Father's Day snuck up on me this year, and I found myself trying to put together a gift kind of last minute. So I did what I always do when I'm stuck: I thought about the things my dad actually loves. His kids, mountain biking, and his dog Jake. I'd already made him a bag for his bike handlebar a while back, so this time I wanted to make something for the other thing he loves: Jake.
I'd seen dog poop bag holders floating around for a while and always thought they looked like a fun, fast make. So with Father's Day closing in, I figured this was the moment. Quick to sew, a great way to use up fabric scraps, and an actual useful gift instead of another tie.
It's Basically a Mini Boxed Zipper Pouch
If you've ever made a zipper pouch with boxed corners, this is the same idea shrunk way down. You're sewing a zipper panel, boxing the corners so the pouch has depth instead of lying flat, and adding a clip so it can hang off a leash. It's a great little project if you've never tackled boxed corners before, since the scale makes any wobble a lot more forgiving than it would be on a full-size bag.
The Pattern I Used
I used the free DIY Dog Poop Bag Holder pattern from See Kate Sew. It comes with a printable template, clear step-by-step photos, and the finished size comfortably fits a standard roll of bags. The whole thing came together in well under an hour.
Materials
- 1/4 yard fabric for the exterior (this is a great project for using up scraps or a fat quarter)
- 1/4 yard fusible interfacing to give the pouch some structure
- A swivel hook with a D-ring bottom (also called a lobster claw clasp) so it clips onto a leash. I didn't have any on hand, so I ordered these last minute from Amazon and they showed up just in time
- A 5" zipper, or slightly longer
- Basic sewing supplies: scissors or a rotary cutter, ruler, thread, sewing machine
A Good Scrap-Busting Project
I ended up making two: one for my dad and one for my sister. This is the kind of project that's perfect for a quarter yard of something you've been hanging onto. For my dad's, I found a surfing dogs print, which felt like it was made for him. For my sister's, I used a bright polka dot print I had left over from another project. The small scale means even a busy print looks great, and it's exactly the kind of thing a leftover fat quarter is good for.
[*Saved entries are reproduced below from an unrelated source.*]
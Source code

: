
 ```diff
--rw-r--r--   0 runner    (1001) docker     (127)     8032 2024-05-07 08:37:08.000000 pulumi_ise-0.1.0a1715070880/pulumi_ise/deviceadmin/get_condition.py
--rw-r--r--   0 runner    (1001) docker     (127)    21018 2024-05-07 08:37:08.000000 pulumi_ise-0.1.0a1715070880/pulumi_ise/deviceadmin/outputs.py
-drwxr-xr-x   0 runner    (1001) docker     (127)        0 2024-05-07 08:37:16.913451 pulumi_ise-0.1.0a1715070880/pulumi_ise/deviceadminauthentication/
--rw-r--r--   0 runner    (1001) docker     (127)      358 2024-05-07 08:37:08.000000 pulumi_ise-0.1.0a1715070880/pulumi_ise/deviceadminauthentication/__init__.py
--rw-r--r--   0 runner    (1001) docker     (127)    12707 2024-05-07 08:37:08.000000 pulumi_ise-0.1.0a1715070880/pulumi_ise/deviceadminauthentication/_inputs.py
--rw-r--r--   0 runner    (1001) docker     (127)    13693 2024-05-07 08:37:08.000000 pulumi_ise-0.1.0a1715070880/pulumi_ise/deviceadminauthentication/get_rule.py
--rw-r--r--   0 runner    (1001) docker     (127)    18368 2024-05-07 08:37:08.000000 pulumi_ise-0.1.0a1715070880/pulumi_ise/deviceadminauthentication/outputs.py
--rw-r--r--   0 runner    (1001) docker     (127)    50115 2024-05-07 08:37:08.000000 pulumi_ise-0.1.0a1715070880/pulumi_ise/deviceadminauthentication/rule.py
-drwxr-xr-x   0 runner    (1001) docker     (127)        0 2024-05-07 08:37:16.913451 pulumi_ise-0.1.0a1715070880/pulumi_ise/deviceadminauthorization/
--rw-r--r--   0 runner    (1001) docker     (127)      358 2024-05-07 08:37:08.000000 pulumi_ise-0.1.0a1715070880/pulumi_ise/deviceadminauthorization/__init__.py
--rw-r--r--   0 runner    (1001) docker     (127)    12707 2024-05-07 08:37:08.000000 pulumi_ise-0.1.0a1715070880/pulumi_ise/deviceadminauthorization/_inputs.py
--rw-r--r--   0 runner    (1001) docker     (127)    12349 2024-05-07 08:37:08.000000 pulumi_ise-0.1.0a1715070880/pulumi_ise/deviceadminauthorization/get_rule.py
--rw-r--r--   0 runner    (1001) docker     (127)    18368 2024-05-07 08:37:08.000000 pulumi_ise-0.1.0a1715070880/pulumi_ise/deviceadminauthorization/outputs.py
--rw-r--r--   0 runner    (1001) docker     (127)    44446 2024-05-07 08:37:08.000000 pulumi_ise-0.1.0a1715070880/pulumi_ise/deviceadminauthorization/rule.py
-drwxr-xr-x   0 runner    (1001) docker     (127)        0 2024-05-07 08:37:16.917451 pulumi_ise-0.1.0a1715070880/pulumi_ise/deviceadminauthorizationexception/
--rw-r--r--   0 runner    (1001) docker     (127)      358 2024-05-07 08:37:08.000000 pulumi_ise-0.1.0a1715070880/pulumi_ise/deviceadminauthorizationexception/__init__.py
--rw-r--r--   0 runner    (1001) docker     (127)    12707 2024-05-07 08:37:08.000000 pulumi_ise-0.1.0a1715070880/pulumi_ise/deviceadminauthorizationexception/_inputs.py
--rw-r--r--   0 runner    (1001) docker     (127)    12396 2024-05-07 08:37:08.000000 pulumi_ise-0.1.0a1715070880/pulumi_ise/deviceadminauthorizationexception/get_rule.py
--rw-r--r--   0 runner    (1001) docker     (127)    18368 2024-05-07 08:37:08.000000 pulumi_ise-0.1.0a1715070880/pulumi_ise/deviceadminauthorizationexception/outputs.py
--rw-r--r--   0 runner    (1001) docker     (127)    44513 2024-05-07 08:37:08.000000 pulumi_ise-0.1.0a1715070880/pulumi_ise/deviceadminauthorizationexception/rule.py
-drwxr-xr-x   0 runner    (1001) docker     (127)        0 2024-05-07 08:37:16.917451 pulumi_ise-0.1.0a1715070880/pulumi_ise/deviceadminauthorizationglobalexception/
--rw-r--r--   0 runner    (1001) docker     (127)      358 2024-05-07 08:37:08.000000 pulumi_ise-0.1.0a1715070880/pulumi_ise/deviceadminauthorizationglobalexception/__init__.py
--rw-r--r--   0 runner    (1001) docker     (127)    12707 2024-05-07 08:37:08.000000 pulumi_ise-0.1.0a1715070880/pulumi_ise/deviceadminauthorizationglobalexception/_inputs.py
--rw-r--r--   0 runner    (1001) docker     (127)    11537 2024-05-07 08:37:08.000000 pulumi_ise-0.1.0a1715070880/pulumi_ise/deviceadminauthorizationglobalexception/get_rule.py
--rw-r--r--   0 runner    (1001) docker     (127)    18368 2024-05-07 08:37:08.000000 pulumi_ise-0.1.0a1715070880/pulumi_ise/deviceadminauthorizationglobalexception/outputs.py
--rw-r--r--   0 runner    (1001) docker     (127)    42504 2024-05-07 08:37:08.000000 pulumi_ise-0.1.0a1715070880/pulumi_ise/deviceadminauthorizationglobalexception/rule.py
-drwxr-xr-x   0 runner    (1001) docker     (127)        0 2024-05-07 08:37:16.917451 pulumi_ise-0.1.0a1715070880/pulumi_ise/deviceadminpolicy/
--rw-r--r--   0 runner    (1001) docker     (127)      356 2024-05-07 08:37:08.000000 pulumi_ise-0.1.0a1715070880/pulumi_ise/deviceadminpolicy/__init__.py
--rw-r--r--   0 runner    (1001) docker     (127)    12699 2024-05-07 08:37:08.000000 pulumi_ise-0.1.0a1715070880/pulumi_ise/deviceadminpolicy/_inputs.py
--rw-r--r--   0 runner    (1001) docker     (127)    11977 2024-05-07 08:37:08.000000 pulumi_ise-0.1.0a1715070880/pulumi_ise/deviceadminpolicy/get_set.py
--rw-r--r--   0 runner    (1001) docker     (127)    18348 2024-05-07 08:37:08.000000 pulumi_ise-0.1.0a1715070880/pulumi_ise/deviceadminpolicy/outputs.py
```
Sewing the zipper in is the fiddliest part, but it goes fast once you've done it once. After that it's just boxing the corners and attaching the clip.
The Best Part: A Hidden Note
For the actual gifting, I cut a long strip of paper into a ribbon shape and wrote a Father's Day note down the length of it. I left one end tucked into the back opening, right where a poop bag would normally be, and wrote "pull here" on the tab. So my dad pulled what he thought was a bag, and instead got a long handwritten Father's Day note slowly unspooling from yours truly. Worth the last-minute Amazon order alone.
The Gift
The clip attaches right to a leash D-ring, so it's always there and ready to go. Mine went straight from my sewing table to my dad's hands on Father's Day, and now Jake's walks come with a dispenser that doesn't look like it came out of a plastic roll from the pet store.
If you've got a dog owner in your life and you're stuck on a gift, this one is hard to beat. It's fast, it's practical, and it actually gets used every single walk.
My dad sent me this the second he got home: Jake mid-walk, holder clipped right onto the leash and already in use. That's the whole point of making something like this. It doesn't just sit on a shelf.